[[ Data extracts, beginning ]]

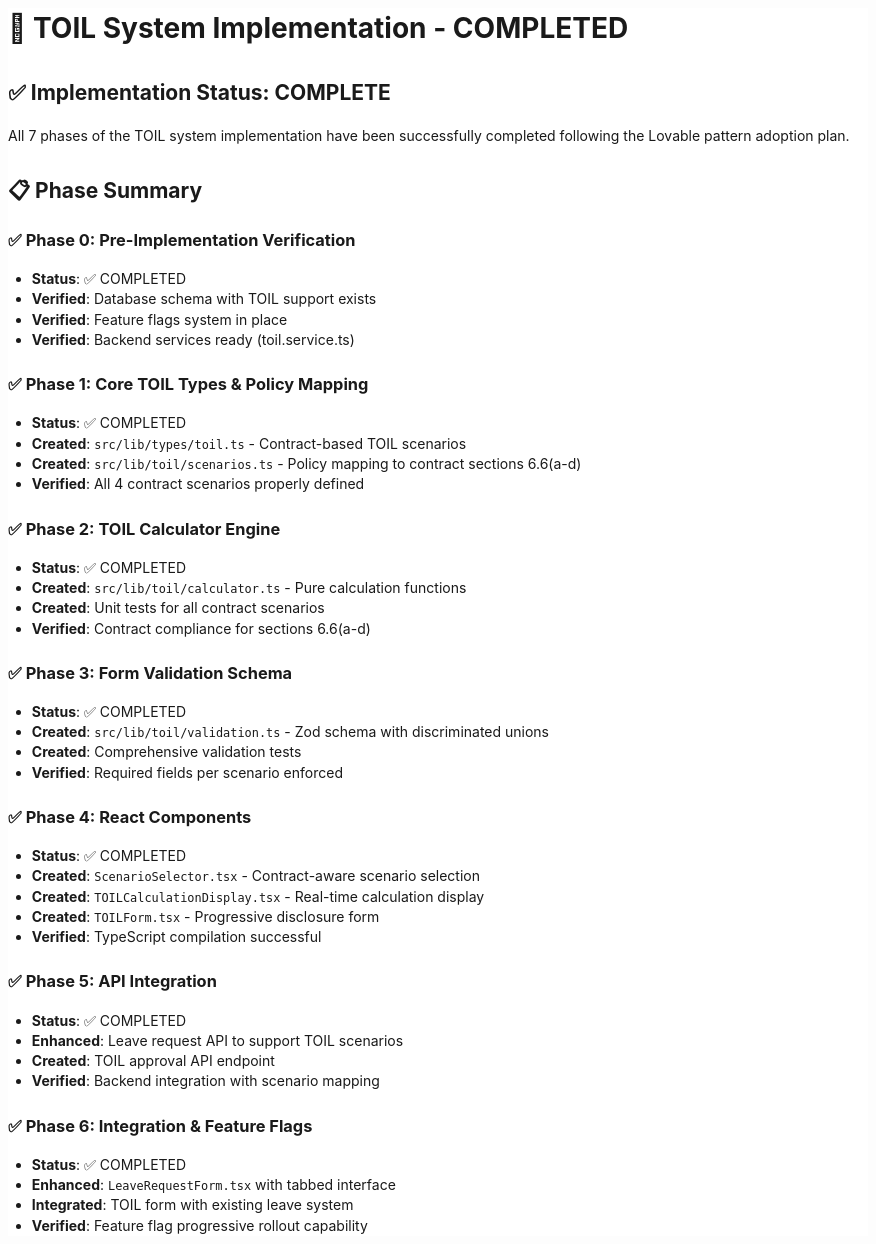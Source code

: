 # 🎯 TOIL System Implementation - COMPLETED

## ✅ Implementation Status: COMPLETE

All 7 phases of the TOIL system implementation have been successfully completed following the Lovable pattern adoption plan.

## 📋 Phase Summary

### ✅ Phase 0: Pre-Implementation Verification 
- **Status**: ✅ COMPLETED
- **Verified**: Database schema with TOIL support exists
- **Verified**: Feature flags system in place
- **Verified**: Backend services ready (toil.service.ts)

### ✅ Phase 1: Core TOIL Types & Policy Mapping
- **Status**: ✅ COMPLETED  
- **Created**: `src/lib/types/toil.ts` - Contract-based TOIL scenarios
- **Created**: `src/lib/toil/scenarios.ts` - Policy mapping to contract sections 6.6(a-d)
- **Verified**: All 4 contract scenarios properly defined

### ✅ Phase 2: TOIL Calculator Engine
- **Status**: ✅ COMPLETED
- **Created**: `src/lib/toil/calculator.ts` - Pure calculation functions
- **Created**: Unit tests for all contract scenarios
- **Verified**: Contract compliance for sections 6.6(a-d)

### ✅ Phase 3: Form Validation Schema
- **Status**: ✅ COMPLETED
- **Created**: `src/lib/toil/validation.ts` - Zod schema with discriminated unions
- **Created**: Comprehensive validation tests
- **Verified**: Required fields per scenario enforced

### ✅ Phase 4: React Components
- **Status**: ✅ COMPLETED
- **Created**: `ScenarioSelector.tsx` - Contract-aware scenario selection
- **Created**: `TOILCalculationDisplay.tsx` - Real-time calculation display
- **Created**: `TOILForm.tsx` - Progressive disclosure form
- **Verified**: TypeScript compilation successful

### ✅ Phase 5: API Integration
- **Status**: ✅ COMPLETED
- **Enhanced**: Leave request API to support TOIL scenarios
- **Created**: TOIL approval API endpoint
- **Verified**: Backend integration with scenario mapping

### ✅ Phase 6: Integration & Feature Flags
- **Status**: ✅ COMPLETED
- **Enhanced**: `LeaveRequestForm.tsx` with tabbed interface
- **Integrated**: TOIL form with existing leave system
- **Verified**: Feature flag progressive rollout capability
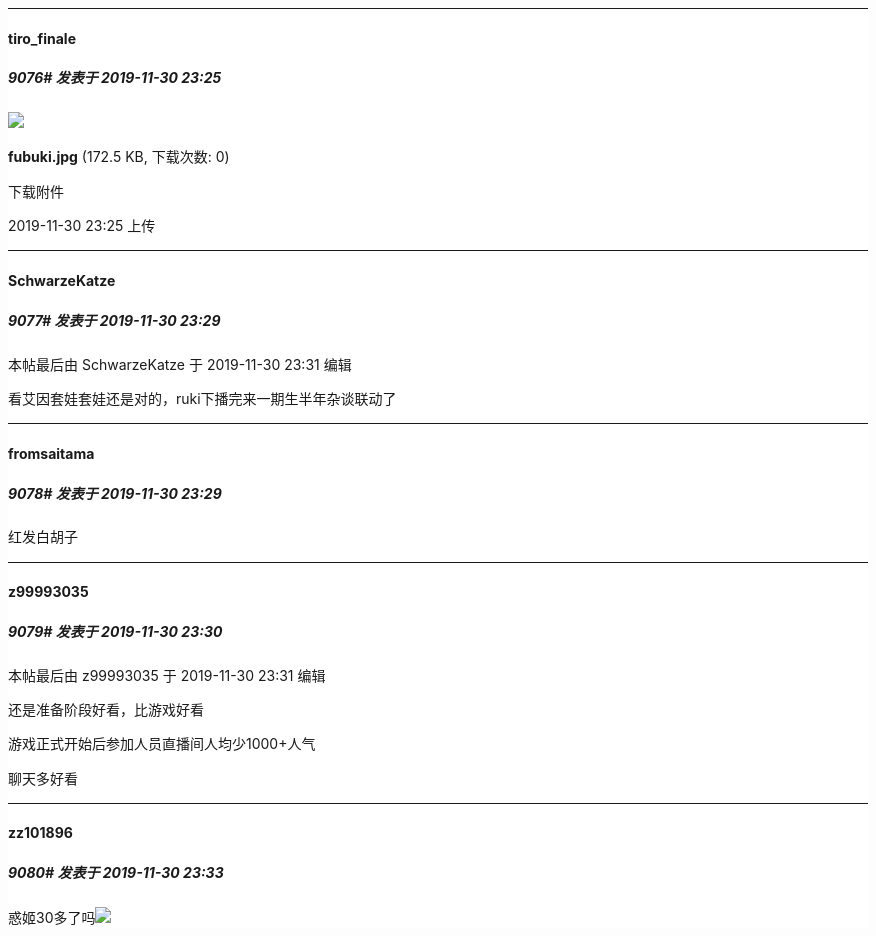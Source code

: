 
-----

####  tiro_finale  
##### 9076#       发表于 2019-11-30 23:25


<img src="https://img.saraba1st.com/forum/201911/30/232541dre5lrmgcpgcq1rq.jpg" referrerpolicy="no-referrer">


<strong>fubuki.jpg</strong> (172.5 KB, 下载次数: 0)

下载附件

2019-11-30 23:25 上传


-----

####  SchwarzeKatze  
##### 9077#       发表于 2019-11-30 23:29


 本帖最后由 SchwarzeKatze 于 2019-11-30 23:31 编辑 

看艾因套娃套娃还是对的，ruki下播完来一期生半年杂谈联动了


-----

####  fromsaitama  
##### 9078#       发表于 2019-11-30 23:29


红发白胡子


-----

####  z99993035  
##### 9079#       发表于 2019-11-30 23:30


 本帖最后由 z99993035 于 2019-11-30 23:31 编辑 

还是准备阶段好看，比游戏好看

游戏正式开始后参加人员直播间人均少1000+人气


聊天多好看


-----

####  zz101896  
##### 9080#       发表于 2019-11-30 23:33


惑姬30多了吗<img src="https://static.saraba1st.com/image/smiley/face2017/112.png" referrerpolicy="no-referrer">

[[ Data extracts, end ]]

• Exercise description
Exactly the lines from the one with "- **Verified**: Required" through the end of the records should be written out, and only those. Pictures do not belong in the copy.

• Exercise answer
- **Verified**: Required fields per scenario enforced

### ✅ Phase 4: React Components
- **Status**: ✅ COMPLETED
- **Created**: `ScenarioSelector.tsx` - Contract-aware scenario selection
- **Created**: `TOILCalculationDisplay.tsx` - Real-time calculation display
- **Created**: `TOILForm.tsx` - Progressive disclosure form
- **Verified**: TypeScript compilation successful

### ✅ Phase 5: API Integration
- **Status**: ✅ COMPLETED
- **Enhanced**: Leave request API to support TOIL scenarios
- **Created**: TOIL approval API endpoint
- **Verified**: Backend integration with scenario mapping

### ✅ Phase 6: Integration & Feature Flags
- **Status**: ✅ COMPLETED
- **Enhanced**: `LeaveRequestForm.tsx` with tabbed interface
- **Integrated**: TOIL form with existing leave system
- **Verified**: Feature flag progressive rollout capability
Source code

: 
-----

####  tiro_finale  
##### 9076#       发表于 2019-11-30 23:25


<img src="https://img.saraba1st.com/forum/201911/30/232541dre5lrmgcpgcq1rq.jpg" referrerpolicy="no-referrer">


<strong>fubuki.jpg</strong> (172.5 KB, 下载次数: 0)

下载附件

2019-11-30 23:25 上传


-----

####  SchwarzeKatze  
##### 9077#       发表于 2019-11-30 23:29


 本帖最后由 SchwarzeKatze 于 2019-11-30 23:31 编辑 

看艾因套娃套娃还是对的，ruki下播完来一期生半年杂谈联动了


-----

####  fromsaitama  
##### 9078#       发表于 2019-11-30 23:29


红发白胡子


-----

####  z99993035  
##### 9079#       发表于 2019-11-30 23:30


 本帖最后由 z99993035 于 2019-11-30 23:31 编辑 

还是准备阶段好看，比游戏好看

游戏正式开始后参加人员直播间人均少1000+人气


聊天多好看


-----

####  zz101896  
##### 9080#       发表于 2019-11-30 23:33


惑姬30多了吗<img src="https://static.saraba1st.com/image/smiley/face2017/112.png" referrerpolicy="no-referrer">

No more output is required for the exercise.